First, CKE acquires the list of available machines and its statuses from sabakan then compares the list with the current cluster configuration.
Then it selects one of the following actions if the condition matches.
If the current cluster contains nodes that no longer exist in the list, they are removed. This should be executed at the beginning because non-existent nodes block CKE.
New nodes may be added to satisfy constraints.
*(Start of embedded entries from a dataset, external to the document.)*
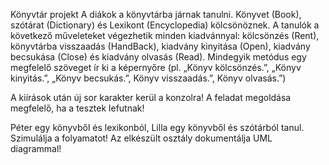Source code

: Könyvtár projekt
A diákok a könyvtárba járnak tanulni. Könyvet (Book), szótárat (Dictionary) és Lexikont (Encyclopedia) kölcsönöznek. A tanulók a következő műveleteket végezhetik minden kiadvánnyal: kölcsönzés (Rent), könyvtárba visszaadás (HandBack), kiadvány kinyitása (Open), kiadvány becsukása (Close) és kiadvány olvasás (Read). Mindegyik metódus egy megfelelő szöveget ír ki a képernyőre (pl. „Könyv kölcsönzés.”, „Könyv kinyitás.”, „Könyv becsukás.”, Könyv visszaadás.”, Könyv olvasás.”)


A kiírások után új sor karakter kerül a konzolra!
A feladat megoldása megfelelő, ha a tesztek lefutnak!


Péter egy könyvből és lexikonból, Lilla egy könyvből és szótárból tanul. Szimulálja a folyamatot!
Az elkészült osztály dokumentálja UML diagrammal!



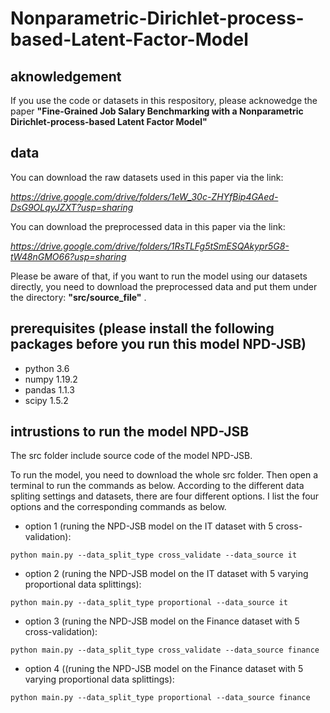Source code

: # Nonparametric-Dirichlet-process-based-Latent-Factor-Model

## aknowledgement
If you use the code or datasets in this respository, please acknowedge the paper **"Fine-Grained Job Salary Benchmarking with a Nonparametric Dirichlet-process-based Latent Factor Model"**

## data
You can download the raw datasets used in this paper via the link: 

*https://drive.google.com/drive/folders/1eW_30c-ZHYfBip4GAed-DsG9OLqyJZXT?usp=sharing*

You can download the preprocessed data in this paper via the link: 

*https://drive.google.com/drive/folders/1RsTLFg5tSmESQAkypr5G8-tW48nGMO66?usp=sharing*

Please be aware of that, if you want to run the model using our datasets directly, you need to download the preprocessed data and put them under the directory: **"src/source_file"** .

## prerequisites (please install the following packages before you run this model NPD-JSB)
- python 3.6
- numpy 1.19.2
- pandas 1.1.3
- scipy 1.5.2

## intrustions to run the model NPD-JSB
The src folder include source code of the model NPD-JSB.

To run the model, you need to download the whole src folder. Then open a terminal to run the commands as below. According to the different data spliting settings and datasets, there are four different options. I list the four options and the corresponding commands as below.

- option 1 (runing the NPD-JSB model on the IT dataset with 5 cross-validation):

 `python main.py --data_split_type cross_validate --data_source it`
 
- option 2 (runing the NPD-JSB model on the IT dataset with 5 varying proportional data splittings):

 `python main.py --data_split_type proportional --data_source it`
 
- option 3 (runing the NPD-JSB model on the Finance dataset with 5 cross-validation):

 `python main.py --data_split_type cross_validate --data_source finance`
 
- option 4 ((runing the NPD-JSB model on the Finance dataset with 5 varying proportional data splittings):

 `python main.py --data_split_type proportional --data_source finance`
 
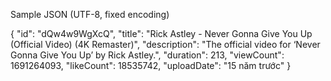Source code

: Sample JSON (UTF-8, fixed encoding)

{
  "id": "dQw4w9WgXcQ",
  "title": "Rick Astley - Never Gonna Give You Up (Official Video) (4K Remaster)",
  "description": "The official video for ‘Never Gonna Give You Up’ by Rick Astley.",
  "duration": 213,
  "viewCount": 1691264093,
  "likeCount": 18535742,
  "uploadDate": "15 năm trước"
}

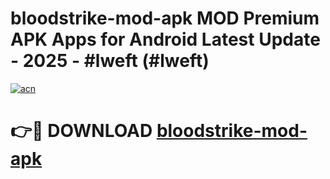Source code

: # bloodstrike-mod-apk MOD Premium APK Apps for Android Latest Update - 2025 - #lweft (#lweft)

[![acn](https://github.com/user-attachments/assets/0f9c940e-d8b0-45ae-aac7-cd30a18b3e1c)](https://app.mediaupload.pro?title=bloodstrike-mod-apk&ref=14F)

# 👉🔴 DOWNLOAD [bloodstrike-mod-apk](https://app.mediaupload.pro?title=bloodstrike-mod-apk&ref=14F)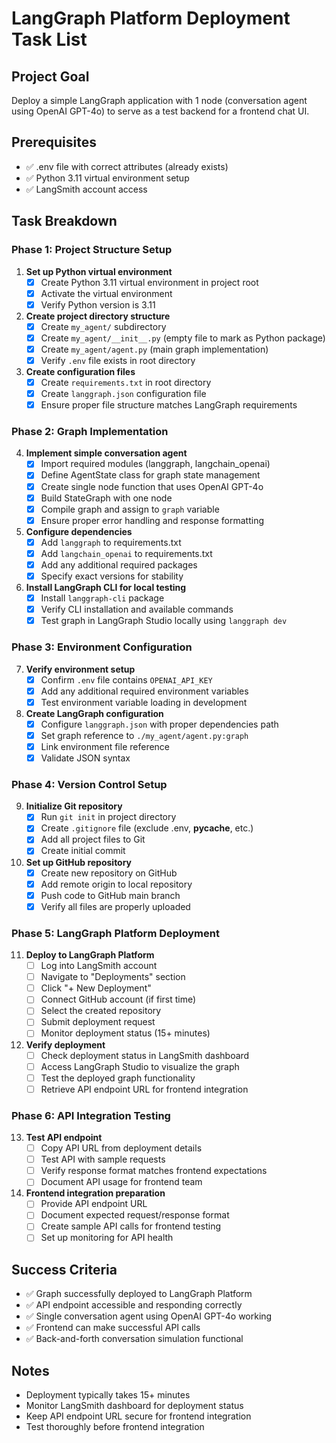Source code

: # LangGraph Platform Deployment Task List

## Project Goal
Deploy a simple LangGraph application with 1 node (conversation agent using OpenAI GPT-4o) to serve as a test backend for a frontend chat UI.

## Prerequisites
- ✅ .env file with correct attributes (already exists)
- ✅ Python 3.11 virtual environment setup
- ✅ LangSmith account access

## Task Breakdown

### Phase 1: Project Structure Setup
1. **Set up Python virtual environment**
   - [x] Create Python 3.11 virtual environment in project root
   - [x] Activate the virtual environment
   - [x] Verify Python version is 3.11

2. **Create project directory structure**
   - [x] Create `my_agent/` subdirectory
   - [x] Create `my_agent/__init__.py` (empty file to mark as Python package)
   - [x] Create `my_agent/agent.py` (main graph implementation)
   - [x] Verify `.env` file exists in root directory

3. **Create configuration files**
   - [x] Create `requirements.txt` in root directory
   - [x] Create `langgraph.json` configuration file
   - [x] Ensure proper file structure matches LangGraph requirements

### Phase 2: Graph Implementation
4. **Implement simple conversation agent**
   - [x] Import required modules (langgraph, langchain_openai)
   - [x] Define AgentState class for graph state management
   - [x] Create single node function that uses OpenAI GPT-4o
   - [x] Build StateGraph with one node
   - [x] Compile graph and assign to `graph` variable
   - [x] Ensure proper error handling and response formatting

5. **Configure dependencies**
   - [x] Add `langgraph` to requirements.txt
   - [x] Add `langchain_openai` to requirements.txt
   - [x] Add any additional required packages
   - [x] Specify exact versions for stability

6. **Install LangGraph CLI for local testing**
   - [x] Install `langgraph-cli` package
   - [x] Verify CLI installation and available commands
   - [x] Test graph in LangGraph Studio locally using `langgraph dev`

### Phase 3: Environment Configuration
7. **Verify environment setup**
   - [x] Confirm `.env` file contains `OPENAI_API_KEY`
   - [x] Add any additional required environment variables
   - [x] Test environment variable loading in development

8. **Create LangGraph configuration**
   - [x] Configure `langgraph.json` with proper dependencies path
   - [x] Set graph reference to `./my_agent/agent.py:graph`
   - [x] Link environment file reference
   - [x] Validate JSON syntax

### Phase 4: Version Control Setup
9. **Initialize Git repository**
   - [x] Run `git init` in project directory
   - [x] Create `.gitignore` file (exclude .env, __pycache__, etc.)
   - [x] Add all project files to Git
   - [x] Create initial commit

10. **Set up GitHub repository**
    - [x] Create new repository on GitHub
    - [x] Add remote origin to local repository
    - [x] Push code to GitHub main branch
    - [x] Verify all files are properly uploaded

### Phase 5: LangGraph Platform Deployment
11. **Deploy to LangGraph Platform**
    - [ ] Log into LangSmith account
    - [ ] Navigate to "Deployments" section
    - [ ] Click "+ New Deployment"
    - [ ] Connect GitHub account (if first time)
    - [ ] Select the created repository
    - [ ] Submit deployment request
    - [ ] Monitor deployment status (15+ minutes)

12. **Verify deployment**
    - [ ] Check deployment status in LangSmith dashboard
    - [ ] Access LangGraph Studio to visualize the graph
    - [ ] Test the deployed graph functionality
    - [ ] Retrieve API endpoint URL for frontend integration

### Phase 6: API Integration Testing
13. **Test API endpoint**
    - [ ] Copy API URL from deployment details
    - [ ] Test API with sample requests
    - [ ] Verify response format matches frontend expectations
    - [ ] Document API usage for frontend team

14. **Frontend integration preparation**
    - [ ] Provide API endpoint URL
    - [ ] Document expected request/response format
    - [ ] Create sample API calls for frontend testing
    - [ ] Set up monitoring for API health

## Success Criteria
- ✅ Graph successfully deployed to LangGraph Platform
- ✅ API endpoint accessible and responding correctly
- ✅ Single conversation agent using OpenAI GPT-4o working
- ✅ Frontend can make successful API calls
- ✅ Back-and-forth conversation simulation functional

## Notes
- Deployment typically takes 15+ minutes
- Monitor LangSmith dashboard for deployment status
- Keep API endpoint URL secure for frontend integration
- Test thoroughly before frontend integration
If too many control plane nodes would be removed, this algorithm cannot work because replacing more than half of etcd servers would break the cluster. In this case, administrators need to fix the cluster configuration manually.
When control-plane-count
constraint is increased, control plane nodes are
added. If there are too few unused healthy-and-untainted machines and
the number of worker nodes is greater than minimum-workers
constraint,
existing healthy-and-untainted worker nodes are changed to control plane
nodes.
When control-plane-count
constraint is decreased, control plane nodes are
changed to non-control-plane nodes.
If the total number of worker nodes exceeds maximum-workers
, existing
worker nodes are removed to satisfy the constraint.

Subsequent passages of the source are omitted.